The town faded behind me like a half-remembered dream.
I didn’t know where I was going—just that I had to keep moving. That if I stopped, whatever was chasing me would catch up. Even if I couldn’t see it.
My boots crunched across pine needles and damp earth as I followed the barely visible trail through the woods. The farther I walked, the stronger the pulse in my chest became.
Not panic. Not fear.
Him.
It was him.
I didn’t know how I knew. But I did. He was ahead of me. Or near. Close enough to feel… like heat on the back of my neck.
Then I heard them.
Footsteps.
But not human.
Fast. Too fast. Too low to the ground.
I stopped breathing.
A snarl ripped through the trees—sharp and guttural. My heart slammed against my ribs as something darted between the shadows, circling.
Then another. And another.
Red eyes flashed behind the brush.
Wolves.
But not the natural kind.
Their scent hit me next—bitter, rotting, wrong. Not like the one I’d smelled before. Not like… his.
I stumbled back a step, instincts screaming to run.
Run. Now.
Too late.
They lunged.
Three of them—larger than any animal I’d ever seen, fur black and matted, teeth bared. I barely ducked the first one. Claws tore through my jacket as I hit the ground hard.

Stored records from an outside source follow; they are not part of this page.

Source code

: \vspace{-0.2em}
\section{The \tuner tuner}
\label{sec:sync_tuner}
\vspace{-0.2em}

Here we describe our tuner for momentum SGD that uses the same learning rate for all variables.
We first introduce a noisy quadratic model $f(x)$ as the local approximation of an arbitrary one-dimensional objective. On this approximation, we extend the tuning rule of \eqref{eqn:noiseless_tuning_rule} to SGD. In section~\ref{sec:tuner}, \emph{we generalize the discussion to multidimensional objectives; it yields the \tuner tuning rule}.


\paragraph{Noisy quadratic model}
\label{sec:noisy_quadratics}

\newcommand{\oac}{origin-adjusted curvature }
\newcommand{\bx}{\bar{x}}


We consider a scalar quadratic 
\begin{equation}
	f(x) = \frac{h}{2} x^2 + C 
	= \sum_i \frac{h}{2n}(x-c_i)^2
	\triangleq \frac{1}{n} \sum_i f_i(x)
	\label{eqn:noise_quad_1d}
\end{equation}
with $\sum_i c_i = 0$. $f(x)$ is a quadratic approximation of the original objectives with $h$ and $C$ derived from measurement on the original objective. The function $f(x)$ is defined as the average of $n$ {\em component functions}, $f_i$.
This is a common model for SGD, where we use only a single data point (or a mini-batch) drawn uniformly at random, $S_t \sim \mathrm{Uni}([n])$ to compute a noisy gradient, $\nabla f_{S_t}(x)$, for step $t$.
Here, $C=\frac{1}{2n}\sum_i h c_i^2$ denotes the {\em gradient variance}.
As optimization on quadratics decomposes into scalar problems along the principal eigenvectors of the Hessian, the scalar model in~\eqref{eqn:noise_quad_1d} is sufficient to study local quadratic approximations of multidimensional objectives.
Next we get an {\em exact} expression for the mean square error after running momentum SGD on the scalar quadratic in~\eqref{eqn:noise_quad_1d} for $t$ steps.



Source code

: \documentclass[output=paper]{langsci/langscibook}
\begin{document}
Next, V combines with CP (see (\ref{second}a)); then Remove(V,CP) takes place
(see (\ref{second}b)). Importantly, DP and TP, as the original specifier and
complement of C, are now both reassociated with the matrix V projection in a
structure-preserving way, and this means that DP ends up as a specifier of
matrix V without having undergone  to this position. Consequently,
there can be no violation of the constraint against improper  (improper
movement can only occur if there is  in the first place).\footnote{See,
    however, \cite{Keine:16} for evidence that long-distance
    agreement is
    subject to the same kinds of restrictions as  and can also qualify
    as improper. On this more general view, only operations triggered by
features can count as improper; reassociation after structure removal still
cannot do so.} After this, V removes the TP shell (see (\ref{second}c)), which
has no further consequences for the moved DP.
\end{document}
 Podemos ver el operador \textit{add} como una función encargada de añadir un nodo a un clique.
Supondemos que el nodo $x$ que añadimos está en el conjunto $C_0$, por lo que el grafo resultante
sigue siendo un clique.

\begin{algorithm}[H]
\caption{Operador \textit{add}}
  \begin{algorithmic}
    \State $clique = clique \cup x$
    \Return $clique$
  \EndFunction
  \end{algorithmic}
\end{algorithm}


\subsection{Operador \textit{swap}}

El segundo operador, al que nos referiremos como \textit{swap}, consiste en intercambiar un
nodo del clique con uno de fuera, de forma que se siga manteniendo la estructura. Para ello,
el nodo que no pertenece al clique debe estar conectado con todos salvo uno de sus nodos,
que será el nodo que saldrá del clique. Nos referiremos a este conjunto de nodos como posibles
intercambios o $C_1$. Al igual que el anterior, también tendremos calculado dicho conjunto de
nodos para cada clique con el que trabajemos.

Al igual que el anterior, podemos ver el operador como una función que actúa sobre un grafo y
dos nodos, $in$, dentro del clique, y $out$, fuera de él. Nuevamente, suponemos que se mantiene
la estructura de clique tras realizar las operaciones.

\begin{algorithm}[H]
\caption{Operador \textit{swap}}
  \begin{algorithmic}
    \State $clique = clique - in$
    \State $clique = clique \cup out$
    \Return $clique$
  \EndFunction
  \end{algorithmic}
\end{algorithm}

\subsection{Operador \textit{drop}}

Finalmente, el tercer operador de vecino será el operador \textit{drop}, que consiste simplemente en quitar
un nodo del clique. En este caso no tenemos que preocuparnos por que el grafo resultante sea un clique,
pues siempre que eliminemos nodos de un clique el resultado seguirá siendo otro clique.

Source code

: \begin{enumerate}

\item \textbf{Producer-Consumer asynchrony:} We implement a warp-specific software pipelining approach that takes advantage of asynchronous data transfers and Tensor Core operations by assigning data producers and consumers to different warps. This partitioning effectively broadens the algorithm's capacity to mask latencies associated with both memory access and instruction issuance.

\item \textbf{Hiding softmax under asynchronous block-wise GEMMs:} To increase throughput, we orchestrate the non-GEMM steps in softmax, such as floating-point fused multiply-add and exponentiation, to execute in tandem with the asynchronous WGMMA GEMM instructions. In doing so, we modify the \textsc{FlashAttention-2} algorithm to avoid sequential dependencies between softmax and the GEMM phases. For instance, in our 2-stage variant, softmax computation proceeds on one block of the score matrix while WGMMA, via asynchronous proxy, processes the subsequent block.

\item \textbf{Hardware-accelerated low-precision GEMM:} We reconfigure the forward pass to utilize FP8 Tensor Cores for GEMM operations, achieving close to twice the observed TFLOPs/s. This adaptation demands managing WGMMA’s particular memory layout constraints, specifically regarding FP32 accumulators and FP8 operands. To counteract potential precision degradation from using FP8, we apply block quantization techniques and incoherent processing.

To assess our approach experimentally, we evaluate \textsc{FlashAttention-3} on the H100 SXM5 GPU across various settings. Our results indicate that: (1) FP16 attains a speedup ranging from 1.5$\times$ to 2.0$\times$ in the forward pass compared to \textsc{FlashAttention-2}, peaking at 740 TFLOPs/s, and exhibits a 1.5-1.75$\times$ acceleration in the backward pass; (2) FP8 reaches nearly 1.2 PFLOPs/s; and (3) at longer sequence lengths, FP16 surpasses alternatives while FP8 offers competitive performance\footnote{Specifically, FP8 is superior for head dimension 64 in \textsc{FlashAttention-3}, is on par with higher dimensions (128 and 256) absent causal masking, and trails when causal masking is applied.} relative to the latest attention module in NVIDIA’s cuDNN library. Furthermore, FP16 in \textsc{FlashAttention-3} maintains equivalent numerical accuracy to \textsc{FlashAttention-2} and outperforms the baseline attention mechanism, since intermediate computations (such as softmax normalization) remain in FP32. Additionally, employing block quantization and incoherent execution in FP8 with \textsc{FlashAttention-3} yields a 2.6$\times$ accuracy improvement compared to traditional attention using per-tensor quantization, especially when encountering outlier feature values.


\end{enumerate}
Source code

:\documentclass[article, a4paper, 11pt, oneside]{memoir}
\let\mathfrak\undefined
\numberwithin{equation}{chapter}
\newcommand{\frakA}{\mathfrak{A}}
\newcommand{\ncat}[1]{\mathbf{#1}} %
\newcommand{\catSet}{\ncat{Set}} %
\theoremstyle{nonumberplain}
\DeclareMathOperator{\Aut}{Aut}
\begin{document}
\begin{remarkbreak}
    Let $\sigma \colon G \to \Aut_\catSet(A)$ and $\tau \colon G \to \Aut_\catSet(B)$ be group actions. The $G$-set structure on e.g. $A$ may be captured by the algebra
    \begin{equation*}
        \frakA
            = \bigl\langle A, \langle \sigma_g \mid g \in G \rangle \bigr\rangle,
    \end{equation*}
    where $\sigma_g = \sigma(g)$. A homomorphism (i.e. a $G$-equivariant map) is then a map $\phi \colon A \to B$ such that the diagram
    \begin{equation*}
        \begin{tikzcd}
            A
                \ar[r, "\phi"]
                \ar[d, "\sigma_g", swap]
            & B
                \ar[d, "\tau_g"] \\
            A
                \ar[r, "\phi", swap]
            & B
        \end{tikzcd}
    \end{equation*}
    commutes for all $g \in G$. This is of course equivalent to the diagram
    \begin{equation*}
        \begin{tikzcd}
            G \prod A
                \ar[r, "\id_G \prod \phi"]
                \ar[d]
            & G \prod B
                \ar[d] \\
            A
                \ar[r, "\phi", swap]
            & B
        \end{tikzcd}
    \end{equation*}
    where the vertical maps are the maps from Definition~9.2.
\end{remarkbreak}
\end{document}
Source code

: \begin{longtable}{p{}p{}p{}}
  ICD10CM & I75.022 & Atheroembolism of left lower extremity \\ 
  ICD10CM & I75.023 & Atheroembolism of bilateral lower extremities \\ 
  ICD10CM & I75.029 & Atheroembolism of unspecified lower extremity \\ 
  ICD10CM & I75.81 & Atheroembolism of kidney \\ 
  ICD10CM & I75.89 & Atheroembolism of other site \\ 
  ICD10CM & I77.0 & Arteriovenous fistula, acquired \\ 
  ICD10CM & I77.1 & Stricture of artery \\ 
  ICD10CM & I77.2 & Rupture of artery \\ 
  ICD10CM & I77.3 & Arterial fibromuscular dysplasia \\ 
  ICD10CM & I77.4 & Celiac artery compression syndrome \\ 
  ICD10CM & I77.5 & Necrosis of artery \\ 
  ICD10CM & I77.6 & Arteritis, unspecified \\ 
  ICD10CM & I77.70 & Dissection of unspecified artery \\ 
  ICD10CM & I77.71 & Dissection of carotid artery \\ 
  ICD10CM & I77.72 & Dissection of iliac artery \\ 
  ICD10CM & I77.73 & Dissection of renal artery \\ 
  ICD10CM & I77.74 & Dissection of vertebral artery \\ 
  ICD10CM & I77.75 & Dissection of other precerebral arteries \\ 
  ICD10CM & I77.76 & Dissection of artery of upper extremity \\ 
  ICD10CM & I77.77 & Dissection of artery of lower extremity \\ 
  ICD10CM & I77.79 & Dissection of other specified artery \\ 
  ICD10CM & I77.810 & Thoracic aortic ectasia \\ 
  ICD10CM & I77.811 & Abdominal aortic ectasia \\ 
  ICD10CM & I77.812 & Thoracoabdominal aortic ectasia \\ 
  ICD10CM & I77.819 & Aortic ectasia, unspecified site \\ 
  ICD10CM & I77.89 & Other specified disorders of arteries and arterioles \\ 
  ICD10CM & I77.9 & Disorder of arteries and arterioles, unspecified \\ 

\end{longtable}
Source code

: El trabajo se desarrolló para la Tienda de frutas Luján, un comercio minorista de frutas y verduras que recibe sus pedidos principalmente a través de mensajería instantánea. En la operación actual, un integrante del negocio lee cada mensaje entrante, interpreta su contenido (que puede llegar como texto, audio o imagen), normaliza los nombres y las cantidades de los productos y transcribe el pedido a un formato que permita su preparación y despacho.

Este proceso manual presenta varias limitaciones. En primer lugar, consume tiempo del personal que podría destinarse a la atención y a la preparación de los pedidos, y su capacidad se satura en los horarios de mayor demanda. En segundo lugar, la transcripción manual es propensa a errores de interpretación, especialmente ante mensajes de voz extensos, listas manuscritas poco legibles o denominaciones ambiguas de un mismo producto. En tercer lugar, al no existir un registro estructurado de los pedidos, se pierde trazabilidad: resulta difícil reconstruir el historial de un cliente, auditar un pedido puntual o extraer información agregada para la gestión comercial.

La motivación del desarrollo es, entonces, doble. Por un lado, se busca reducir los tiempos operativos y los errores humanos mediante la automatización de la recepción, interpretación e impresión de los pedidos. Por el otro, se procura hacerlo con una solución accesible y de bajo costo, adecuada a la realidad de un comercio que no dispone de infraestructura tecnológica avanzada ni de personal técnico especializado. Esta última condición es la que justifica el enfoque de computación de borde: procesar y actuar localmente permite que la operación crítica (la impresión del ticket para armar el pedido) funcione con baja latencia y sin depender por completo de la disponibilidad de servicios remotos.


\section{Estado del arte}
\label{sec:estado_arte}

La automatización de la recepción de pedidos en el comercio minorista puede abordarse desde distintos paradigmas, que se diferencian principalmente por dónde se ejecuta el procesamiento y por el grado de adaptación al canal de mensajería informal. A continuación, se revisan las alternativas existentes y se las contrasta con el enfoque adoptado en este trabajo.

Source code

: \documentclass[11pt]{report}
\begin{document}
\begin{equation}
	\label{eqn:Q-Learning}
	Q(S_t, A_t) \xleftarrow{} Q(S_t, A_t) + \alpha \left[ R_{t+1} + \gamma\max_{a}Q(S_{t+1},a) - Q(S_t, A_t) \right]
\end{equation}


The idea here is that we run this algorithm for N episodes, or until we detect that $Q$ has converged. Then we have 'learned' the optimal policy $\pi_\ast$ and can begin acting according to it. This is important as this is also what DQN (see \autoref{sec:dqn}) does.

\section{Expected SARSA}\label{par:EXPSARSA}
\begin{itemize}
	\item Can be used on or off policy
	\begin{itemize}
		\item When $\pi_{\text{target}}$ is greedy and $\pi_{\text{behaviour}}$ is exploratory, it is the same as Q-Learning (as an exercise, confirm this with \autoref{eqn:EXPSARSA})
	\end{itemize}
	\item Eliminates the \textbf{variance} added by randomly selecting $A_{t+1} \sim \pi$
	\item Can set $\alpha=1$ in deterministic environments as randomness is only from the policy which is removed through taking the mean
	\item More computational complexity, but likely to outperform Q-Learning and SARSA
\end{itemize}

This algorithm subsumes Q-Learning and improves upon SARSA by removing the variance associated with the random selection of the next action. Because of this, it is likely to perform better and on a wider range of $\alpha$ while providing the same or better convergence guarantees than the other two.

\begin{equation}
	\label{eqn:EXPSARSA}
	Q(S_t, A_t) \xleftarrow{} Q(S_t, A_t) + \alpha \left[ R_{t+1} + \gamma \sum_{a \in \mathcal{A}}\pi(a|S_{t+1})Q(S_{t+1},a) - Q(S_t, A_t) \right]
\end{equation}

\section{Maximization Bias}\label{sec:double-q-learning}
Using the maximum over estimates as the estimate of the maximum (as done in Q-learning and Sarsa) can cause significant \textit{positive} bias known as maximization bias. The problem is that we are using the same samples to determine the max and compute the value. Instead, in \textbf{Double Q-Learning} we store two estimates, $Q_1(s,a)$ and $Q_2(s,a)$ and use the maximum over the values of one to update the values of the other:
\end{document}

The second circled to block me in. The third growled and leapt—going straight for my throat.
I screamed—
And the wolf inside me snapped.
A fire ignited under my skin, so fast and fierce I thought I’d die from the heat. My vision went white. My bones stretched, cracked, shifted.
I didn’t transform. Not fully.
But I changed enough.
Enough to snarl back. To leap to my feet with a strength I didn’t know I had. To rip my elbow into the nearest wolf’s jaw hard enough to send it crashing into a tree.
My hands—my nails—they weren’t normal anymore.
And I wasn’t afraid.
Not anymore.
I turned to face the last one head-on, chest heaving, every nerve awake.
But before I could move, another growl sliced through the air—deeper.
More powerful.
Everything went still.
The rogue wolves froze, whimpering.
And then, from the trees behind them, he stepped into the light.
Six feet of pure, controlled danger. Dark hair. Black shirt stretched across broad shoulders. Eyes like a storm about to break.
My knees almost buckled.
He didn’t look at the rogues.
He looked at me.
Like I was a puzzle he hadn’t expected to crave solving.
Then, without blinking, he gave his command.
“On your knees.”
I flinched.
“What—?”
His voice was low. Deadly.
“You’re on my land. You’re marked. And you’re not in control of your wolf. That makes you a threat.”
My pulse roared in my ears. “I just saved my life—”
“And nearly exposed yourself to every predator within fifty miles,” he snapped. “Do you have any idea what you’re doing?”
“I don’t even know what I am!”
The words broke from my throat like glass.
Silence followed.
His eyes—those impossible eyes—flashed silver.
Then he stepped closer. The rogue wolves backed away like shadows.
“You’re mine,” he said quietly.
I took a step back. “No.”
But he followed.
“You carry my mark.”
“I didn’t ask for it.”
“You didn’t have to.”
His voice didn’t rise. He didn’t reach for me. But everything in his presence screamed dominance, power, restraint.
Barely.
“I don’t know who you think you are,” I breathed.
He held my gaze, unreadable.
“I’m the Alpha,” he said. “And you’re my mate.”